Many Harvard students have been groomed from birth to succeed. Come freshman year, these overachievers are confronted with the best of class, best of school, and best of country all converging on one campus, the culture of competition inevitably heightened by the exclusivity of the pool. We strive to be captains, presidents, class marshals, Hoopes recipients, and UC elects – but how does this pervasive pressure to be chosen bleed into our relationships?
Harvard’s brand of hyper-aggressive ambition can dominate – and often destroy – our ability to connect genuinely with one another.
Never before coming to Harvard did I doubt my intelligence in a casual social context. “How are you?” becomes a terrifying inquiry when you fear that a truthful answer may cause you to appear weak in the eyes of your friends, acquaintances, and rivals. “I’m really struggling on my paper” turns into “I think I have a paper due tomorrow but haven’t even started it.” Just brush off the issue, joke about it, make a self-deprecating remark about laziness or lack of preparation, and you’ve successfully masked the unmistakable stench of fear.
That’s what it comes down to, right? We are all afraid to fail. After all, failure is a fate that, at least before Harvard, few of us had faced. But the risk of failure and rejection, the most formidable duo to an Ivy League student, are the preeminent components of forming deep and lasting connections, both romantic and platonic. Putting in more effort than may prove personally beneficial is just an ugly, unavoidable reality of relationships, but it presents a foreign challenge to the many professional-grade achievers whose every action is intended to advance them in some way. What then when the relationship is an end in itself?
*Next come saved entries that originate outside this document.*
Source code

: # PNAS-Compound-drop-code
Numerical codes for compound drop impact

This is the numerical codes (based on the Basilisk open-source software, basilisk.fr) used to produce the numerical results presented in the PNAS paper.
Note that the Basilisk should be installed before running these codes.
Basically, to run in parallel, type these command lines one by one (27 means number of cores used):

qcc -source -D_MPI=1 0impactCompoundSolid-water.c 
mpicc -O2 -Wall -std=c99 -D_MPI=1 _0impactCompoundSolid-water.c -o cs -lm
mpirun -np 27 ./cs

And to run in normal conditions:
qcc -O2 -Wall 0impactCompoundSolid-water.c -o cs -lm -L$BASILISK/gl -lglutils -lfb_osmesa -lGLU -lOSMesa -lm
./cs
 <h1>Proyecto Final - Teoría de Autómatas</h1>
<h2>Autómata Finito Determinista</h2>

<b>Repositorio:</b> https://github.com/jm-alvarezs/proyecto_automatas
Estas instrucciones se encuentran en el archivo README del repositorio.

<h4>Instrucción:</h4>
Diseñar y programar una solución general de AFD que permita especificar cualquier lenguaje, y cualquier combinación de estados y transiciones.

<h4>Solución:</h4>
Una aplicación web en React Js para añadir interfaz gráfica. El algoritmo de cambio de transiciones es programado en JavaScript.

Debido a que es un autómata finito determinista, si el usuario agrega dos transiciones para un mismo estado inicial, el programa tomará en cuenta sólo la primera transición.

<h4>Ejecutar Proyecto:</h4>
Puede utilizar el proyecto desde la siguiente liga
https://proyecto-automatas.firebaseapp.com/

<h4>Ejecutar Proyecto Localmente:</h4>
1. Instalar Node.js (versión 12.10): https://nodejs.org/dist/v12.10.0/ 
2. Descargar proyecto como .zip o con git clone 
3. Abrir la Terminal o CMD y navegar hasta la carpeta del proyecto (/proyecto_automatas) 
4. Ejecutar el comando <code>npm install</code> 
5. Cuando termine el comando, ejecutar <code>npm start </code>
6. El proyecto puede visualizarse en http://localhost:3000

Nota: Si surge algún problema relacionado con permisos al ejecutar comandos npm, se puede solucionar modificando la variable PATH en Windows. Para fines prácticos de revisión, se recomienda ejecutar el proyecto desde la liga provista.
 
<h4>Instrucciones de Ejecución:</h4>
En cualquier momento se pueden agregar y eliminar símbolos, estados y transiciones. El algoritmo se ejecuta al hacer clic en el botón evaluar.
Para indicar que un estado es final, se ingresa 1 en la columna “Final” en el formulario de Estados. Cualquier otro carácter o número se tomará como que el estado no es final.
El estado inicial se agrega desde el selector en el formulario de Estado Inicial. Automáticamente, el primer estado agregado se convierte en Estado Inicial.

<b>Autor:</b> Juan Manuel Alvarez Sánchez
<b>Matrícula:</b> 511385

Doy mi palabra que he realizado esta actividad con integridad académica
On the topic of romantic relationships in college, I have both heard and used a multitude of words to describe their usefulness, among them are distraction, hassle, drain on energy, unrealistic, complicated, and unmanageable. With this mentality, making time for and devoting energy to a person becomes the equivalent of an extra class or club, an avoidable scheduling dilemma. I see this cynical attitude in myself and my peers, and given that it’s my last year, I think I’ll try to change it.
With only four years to live amongst thousands of the most talented and passionate people you may ever meet, penciling in a meaningful moment or two may be well worth it. No amount of fear should stand in the way of falling deep into something that no p-set or paper can provide.